Location
- Country: United States
- State: North Carolina
- County: Union

Physical characteristics
- Source: divide between Little Brown Creek and Lanes Creek
- • location: pond about 8 miles south of Marshville, North Carolina
- • coordinates: 34°51′31″N 080°22′51″W﻿ / ﻿34.85861°N 80.38083°W
- • elevation: 538 ft (164 m)
- Mouth: Brown Creek
- • location: about 8 miles south-southeast of Marshville, North Carolina
- • coordinates: 34°50′08″N 080°20′34″W﻿ / ﻿34.83556°N 80.34278°W
- • elevation: 344 ft (105 m)
- Length: 3.43 mi (5.52 km)
- Basin size: 6.39 square miles (16.6 km^{2})
- • location: Brown Creek
- • average: 7.48 cu ft/s (0.212 m^{3}/s) at mouth with Brown Creek

Basin features
- Progression: southeast
- River system: Pee Dee River
- • left: Wallace Branch
- • right: unnamed tributaries
- Bridges: Landsford Road, Zion Church Road

= Little Brown Creek (Brown Creek tributary, left bank) =

Stream in North Carolina, USA

Little Brown Creek is a 3.43 mi long, third-order tributary to Brown Creek in Union County, North Carolina.
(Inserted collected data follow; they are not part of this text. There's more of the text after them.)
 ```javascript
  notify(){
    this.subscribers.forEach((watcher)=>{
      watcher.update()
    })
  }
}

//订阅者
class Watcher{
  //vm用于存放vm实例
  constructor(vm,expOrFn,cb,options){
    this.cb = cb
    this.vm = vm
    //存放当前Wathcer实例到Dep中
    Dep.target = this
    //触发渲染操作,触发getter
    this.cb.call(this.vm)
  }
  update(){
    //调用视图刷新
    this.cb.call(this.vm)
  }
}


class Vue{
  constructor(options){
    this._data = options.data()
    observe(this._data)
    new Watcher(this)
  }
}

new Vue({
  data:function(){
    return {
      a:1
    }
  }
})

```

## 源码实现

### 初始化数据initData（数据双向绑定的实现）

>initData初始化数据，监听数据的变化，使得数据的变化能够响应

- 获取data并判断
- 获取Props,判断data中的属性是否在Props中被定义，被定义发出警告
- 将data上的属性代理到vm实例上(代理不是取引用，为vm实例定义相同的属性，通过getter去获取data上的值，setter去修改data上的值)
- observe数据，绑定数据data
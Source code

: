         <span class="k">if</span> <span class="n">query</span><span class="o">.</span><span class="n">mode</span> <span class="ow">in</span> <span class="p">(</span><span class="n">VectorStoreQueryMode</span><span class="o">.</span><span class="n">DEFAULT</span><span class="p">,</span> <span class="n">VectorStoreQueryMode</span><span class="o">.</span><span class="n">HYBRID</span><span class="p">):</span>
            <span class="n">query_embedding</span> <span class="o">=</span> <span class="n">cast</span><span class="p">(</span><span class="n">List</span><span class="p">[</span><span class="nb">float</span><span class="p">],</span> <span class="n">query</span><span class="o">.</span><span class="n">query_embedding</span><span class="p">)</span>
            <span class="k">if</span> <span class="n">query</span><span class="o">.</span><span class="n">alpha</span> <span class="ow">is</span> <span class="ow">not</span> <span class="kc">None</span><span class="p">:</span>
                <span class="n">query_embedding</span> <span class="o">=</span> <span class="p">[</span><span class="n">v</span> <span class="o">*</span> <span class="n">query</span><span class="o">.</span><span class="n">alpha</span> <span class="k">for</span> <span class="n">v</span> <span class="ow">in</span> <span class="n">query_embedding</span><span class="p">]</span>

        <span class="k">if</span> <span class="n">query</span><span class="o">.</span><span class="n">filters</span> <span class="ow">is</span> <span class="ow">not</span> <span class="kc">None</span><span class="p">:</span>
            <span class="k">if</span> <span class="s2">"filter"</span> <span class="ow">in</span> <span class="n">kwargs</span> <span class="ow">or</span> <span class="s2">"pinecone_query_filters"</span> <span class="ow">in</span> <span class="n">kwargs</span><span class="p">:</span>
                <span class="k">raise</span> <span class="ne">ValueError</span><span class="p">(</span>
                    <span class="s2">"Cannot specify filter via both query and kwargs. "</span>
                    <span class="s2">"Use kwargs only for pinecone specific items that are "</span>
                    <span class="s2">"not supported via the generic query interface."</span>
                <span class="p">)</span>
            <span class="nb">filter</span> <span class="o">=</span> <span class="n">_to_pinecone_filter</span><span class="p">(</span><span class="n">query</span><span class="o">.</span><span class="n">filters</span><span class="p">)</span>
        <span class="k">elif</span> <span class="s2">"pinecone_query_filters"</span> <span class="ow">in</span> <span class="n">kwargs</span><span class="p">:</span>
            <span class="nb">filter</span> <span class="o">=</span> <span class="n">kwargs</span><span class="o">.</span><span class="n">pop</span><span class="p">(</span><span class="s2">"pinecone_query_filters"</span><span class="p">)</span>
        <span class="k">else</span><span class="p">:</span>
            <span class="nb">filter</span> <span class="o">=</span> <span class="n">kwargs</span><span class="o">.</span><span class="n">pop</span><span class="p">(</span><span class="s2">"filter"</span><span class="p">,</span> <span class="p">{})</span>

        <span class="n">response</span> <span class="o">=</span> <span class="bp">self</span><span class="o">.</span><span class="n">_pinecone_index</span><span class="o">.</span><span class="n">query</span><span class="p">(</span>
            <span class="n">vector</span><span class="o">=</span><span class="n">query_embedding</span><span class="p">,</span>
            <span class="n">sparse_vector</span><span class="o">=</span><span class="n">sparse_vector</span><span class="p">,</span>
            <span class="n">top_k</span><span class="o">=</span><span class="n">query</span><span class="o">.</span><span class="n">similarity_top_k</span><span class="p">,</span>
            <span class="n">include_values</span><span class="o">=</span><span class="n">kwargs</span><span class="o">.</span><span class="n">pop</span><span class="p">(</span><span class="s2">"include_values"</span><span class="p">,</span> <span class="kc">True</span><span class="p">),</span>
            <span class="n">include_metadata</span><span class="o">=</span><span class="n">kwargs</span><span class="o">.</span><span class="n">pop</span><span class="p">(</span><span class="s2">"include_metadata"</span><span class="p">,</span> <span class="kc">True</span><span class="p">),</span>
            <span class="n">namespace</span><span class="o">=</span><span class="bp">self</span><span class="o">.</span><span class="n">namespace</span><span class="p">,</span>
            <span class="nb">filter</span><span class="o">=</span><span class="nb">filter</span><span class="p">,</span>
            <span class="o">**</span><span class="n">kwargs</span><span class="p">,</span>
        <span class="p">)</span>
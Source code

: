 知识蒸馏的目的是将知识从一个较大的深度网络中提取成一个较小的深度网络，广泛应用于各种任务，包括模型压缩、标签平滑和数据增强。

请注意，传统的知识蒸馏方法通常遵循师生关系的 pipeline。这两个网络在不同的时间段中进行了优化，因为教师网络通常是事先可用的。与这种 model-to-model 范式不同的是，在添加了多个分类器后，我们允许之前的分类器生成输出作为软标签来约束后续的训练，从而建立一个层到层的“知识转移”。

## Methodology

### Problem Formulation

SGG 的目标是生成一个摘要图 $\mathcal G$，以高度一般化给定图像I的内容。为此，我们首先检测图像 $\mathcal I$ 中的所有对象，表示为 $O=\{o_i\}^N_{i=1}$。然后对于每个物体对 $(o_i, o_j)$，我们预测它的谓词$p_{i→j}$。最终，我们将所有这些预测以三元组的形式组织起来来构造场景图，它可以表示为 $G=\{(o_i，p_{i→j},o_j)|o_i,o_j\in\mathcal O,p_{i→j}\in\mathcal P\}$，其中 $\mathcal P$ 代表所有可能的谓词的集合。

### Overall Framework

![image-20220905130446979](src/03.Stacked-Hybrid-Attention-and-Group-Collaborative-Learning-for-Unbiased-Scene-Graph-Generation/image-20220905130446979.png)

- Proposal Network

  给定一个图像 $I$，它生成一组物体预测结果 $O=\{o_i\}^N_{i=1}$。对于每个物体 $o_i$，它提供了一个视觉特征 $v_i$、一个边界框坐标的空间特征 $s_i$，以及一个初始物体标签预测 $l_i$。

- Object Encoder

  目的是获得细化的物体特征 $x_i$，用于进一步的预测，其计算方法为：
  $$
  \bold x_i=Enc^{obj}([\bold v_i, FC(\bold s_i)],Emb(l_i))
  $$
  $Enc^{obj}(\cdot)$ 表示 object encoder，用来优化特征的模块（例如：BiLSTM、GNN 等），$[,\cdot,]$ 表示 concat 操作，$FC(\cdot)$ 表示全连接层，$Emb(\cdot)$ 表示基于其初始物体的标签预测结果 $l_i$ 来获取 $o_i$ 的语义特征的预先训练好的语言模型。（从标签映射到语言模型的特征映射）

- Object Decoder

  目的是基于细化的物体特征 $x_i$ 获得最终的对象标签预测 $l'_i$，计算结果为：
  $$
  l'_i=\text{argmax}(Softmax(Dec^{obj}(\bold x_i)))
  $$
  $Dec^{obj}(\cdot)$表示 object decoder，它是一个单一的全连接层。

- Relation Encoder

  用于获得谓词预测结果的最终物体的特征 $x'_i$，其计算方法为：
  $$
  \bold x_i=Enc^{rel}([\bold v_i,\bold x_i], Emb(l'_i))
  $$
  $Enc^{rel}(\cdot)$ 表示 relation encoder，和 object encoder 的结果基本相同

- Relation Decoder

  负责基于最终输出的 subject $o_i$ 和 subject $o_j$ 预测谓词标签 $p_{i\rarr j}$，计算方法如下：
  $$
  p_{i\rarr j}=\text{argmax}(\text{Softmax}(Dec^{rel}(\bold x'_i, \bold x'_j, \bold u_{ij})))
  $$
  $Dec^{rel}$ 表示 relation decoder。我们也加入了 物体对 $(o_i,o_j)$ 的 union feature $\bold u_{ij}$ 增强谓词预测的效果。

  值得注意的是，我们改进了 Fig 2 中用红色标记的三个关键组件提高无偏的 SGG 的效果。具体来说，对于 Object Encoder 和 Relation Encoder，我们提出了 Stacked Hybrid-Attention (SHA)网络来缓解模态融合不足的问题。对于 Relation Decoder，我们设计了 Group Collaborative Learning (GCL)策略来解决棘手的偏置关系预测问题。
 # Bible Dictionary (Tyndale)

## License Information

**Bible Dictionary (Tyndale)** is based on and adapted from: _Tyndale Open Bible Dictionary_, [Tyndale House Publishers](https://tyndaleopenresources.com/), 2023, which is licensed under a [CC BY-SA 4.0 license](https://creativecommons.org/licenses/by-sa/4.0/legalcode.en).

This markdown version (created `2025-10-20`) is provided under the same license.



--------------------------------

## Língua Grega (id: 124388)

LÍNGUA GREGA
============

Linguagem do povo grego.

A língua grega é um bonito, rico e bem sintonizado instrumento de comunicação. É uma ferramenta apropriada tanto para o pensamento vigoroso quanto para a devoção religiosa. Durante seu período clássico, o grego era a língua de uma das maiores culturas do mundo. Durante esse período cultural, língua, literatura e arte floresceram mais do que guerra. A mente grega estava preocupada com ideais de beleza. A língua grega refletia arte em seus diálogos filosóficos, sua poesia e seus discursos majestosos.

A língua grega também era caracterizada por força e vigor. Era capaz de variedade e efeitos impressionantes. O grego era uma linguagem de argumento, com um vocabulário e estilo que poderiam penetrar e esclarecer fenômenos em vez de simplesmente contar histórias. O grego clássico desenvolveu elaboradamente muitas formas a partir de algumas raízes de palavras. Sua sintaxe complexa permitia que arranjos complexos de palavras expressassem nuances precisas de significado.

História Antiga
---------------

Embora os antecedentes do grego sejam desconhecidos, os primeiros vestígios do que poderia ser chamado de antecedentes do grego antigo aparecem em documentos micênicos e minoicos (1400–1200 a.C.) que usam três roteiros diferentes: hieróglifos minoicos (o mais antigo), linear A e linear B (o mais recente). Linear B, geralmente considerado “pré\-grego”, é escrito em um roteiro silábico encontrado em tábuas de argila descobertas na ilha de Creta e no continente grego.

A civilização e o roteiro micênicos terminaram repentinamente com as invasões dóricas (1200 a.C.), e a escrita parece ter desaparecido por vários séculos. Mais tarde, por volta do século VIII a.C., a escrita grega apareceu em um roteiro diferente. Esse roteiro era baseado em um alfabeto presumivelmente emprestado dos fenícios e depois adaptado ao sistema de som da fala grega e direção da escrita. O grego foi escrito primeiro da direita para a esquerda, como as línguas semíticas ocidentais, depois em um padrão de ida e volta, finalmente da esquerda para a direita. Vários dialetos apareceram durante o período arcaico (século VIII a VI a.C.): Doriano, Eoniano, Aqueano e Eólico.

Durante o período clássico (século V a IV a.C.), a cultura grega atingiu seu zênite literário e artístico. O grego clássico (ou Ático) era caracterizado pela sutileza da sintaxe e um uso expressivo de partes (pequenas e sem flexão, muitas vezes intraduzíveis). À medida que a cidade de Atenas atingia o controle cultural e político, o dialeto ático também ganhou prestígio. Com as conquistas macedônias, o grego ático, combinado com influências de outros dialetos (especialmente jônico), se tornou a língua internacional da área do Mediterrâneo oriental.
Located on the left bank of Brown Creek, this creek is distinct from another on the right bank downstream.

==Course==
Little Brown Creek originates approximately 8 miles south of Marshville, North Carolina, and flows southeast to its confluence with Brown Creek, about 8 miles south-southeast of Marshville, North Carolina.

==Watershed==
Little Brown Creek drains an area of 6.39 sqmi, receives approximately 48.4 inches of precipitation annually, has a topographic wetness index of 426.99, and is about 42% forested.